5.1 Buisness Studies
5.1 Buisness Studies
5.1 Buisness Studies
Sources of Finance
Internal finance is obtained from within the business itself.
Retained Profit: profit kept in the business after owners have been given
their share of the profit. Firms can invest this profit back in the
businesses.
Advantages:
– Does not have to be repaid, unlike, a loan.
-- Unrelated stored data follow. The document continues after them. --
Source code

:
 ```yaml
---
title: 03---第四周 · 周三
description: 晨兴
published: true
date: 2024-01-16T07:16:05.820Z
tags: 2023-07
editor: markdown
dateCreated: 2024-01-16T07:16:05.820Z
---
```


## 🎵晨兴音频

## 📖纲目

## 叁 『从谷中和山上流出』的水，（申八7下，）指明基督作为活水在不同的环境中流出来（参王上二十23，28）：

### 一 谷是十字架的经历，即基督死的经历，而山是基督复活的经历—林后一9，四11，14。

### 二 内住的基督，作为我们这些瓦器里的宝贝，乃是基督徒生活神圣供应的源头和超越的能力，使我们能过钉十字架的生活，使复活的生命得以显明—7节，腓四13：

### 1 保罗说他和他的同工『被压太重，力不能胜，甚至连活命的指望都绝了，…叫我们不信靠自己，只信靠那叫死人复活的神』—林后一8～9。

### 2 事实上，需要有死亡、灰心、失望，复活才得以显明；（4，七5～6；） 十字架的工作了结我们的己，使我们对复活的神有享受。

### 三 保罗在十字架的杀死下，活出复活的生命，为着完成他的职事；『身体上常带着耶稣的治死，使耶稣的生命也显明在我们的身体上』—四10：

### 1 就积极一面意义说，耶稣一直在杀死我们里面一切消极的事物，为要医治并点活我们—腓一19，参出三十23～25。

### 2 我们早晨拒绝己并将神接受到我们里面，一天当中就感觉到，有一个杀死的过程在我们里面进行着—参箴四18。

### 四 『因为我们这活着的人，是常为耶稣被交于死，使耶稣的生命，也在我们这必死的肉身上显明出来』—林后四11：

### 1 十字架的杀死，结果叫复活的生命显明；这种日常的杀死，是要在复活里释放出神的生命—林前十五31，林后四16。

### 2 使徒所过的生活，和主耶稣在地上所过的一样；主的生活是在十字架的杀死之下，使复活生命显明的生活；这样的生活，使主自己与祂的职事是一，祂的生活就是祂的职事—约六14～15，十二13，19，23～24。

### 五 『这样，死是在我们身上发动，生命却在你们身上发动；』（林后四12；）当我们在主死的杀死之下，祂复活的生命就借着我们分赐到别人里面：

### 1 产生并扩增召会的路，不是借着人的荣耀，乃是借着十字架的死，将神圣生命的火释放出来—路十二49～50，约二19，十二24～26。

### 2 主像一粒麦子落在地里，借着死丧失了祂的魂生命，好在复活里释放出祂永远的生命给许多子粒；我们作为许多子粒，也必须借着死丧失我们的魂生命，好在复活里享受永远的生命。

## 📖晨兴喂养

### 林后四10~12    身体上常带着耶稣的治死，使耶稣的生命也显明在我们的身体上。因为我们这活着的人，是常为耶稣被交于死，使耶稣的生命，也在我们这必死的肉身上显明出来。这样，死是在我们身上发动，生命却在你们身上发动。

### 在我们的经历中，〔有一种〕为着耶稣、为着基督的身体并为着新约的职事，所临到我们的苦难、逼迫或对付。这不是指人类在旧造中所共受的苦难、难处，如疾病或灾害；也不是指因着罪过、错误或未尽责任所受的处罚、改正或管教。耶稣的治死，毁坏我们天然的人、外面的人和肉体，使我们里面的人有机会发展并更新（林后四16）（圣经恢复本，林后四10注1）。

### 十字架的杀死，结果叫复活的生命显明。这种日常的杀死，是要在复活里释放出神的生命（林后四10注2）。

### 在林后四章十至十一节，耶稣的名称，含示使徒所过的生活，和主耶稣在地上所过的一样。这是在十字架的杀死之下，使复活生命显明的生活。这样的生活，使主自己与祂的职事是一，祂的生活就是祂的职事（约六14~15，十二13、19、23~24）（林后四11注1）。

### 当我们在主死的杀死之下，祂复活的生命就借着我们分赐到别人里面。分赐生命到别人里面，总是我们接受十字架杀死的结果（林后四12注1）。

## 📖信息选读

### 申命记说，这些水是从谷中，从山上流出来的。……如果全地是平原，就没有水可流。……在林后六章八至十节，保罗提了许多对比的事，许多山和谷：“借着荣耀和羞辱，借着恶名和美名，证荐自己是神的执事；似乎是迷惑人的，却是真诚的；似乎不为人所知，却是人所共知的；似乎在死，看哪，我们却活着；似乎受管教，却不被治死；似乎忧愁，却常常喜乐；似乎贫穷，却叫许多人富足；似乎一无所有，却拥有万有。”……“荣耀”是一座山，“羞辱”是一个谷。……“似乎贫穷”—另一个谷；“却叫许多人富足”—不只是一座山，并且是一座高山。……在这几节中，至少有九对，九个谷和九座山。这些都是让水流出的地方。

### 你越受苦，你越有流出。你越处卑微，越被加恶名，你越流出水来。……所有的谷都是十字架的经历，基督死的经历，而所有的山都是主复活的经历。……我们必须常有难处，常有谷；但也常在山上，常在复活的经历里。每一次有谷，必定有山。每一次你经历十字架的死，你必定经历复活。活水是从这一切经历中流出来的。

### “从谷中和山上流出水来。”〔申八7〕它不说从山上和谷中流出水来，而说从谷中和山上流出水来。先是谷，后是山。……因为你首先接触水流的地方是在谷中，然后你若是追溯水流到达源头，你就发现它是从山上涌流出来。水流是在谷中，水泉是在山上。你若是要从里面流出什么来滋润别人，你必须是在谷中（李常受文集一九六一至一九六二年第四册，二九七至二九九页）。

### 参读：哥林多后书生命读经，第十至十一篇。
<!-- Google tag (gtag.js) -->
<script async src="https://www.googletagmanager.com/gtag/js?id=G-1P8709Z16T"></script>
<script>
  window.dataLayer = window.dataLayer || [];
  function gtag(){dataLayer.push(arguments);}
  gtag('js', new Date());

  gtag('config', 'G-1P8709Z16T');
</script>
– No interest has to be paid
Disadvantages:
– A new business will not have retained profit
– Profits may be too low to finance
– Keeping more profits to be used as capital will reduce owner’s share of
profit and they may resist the decision.
Sale of existing assets: assets that the business doesn’t need anymore,
for example, unused buildings or spare equipment can be sold to raise
finance
Advantages:
– Makes better use of capital tied up in the business
– Does not become debt for the business, unlike a loan.
Disadvantages:
– Surplus assets will not be available with new businesses
– Takes time to sell the asset and the expected amount may not be
gained for the asset
Sale of inventories: sell of finished goods or unwanted components in
inventory.
Advantage:
– Reduces costs of inventory holding
Disadvantage:
– If not enough inventory is kept, unexpected increase demand form
customers cannot be fulfilled
Owner’s savings: For a sole trader and partnership, since they’re
unincorporated (owners and business is not separate), any finance the
owner directly invests from hos own saving will be internal finance.
Advantages:
– Will be available to the firm quickly
– No interest has to be paid.
Disadvantages:
– Increases the risk taken by the owners.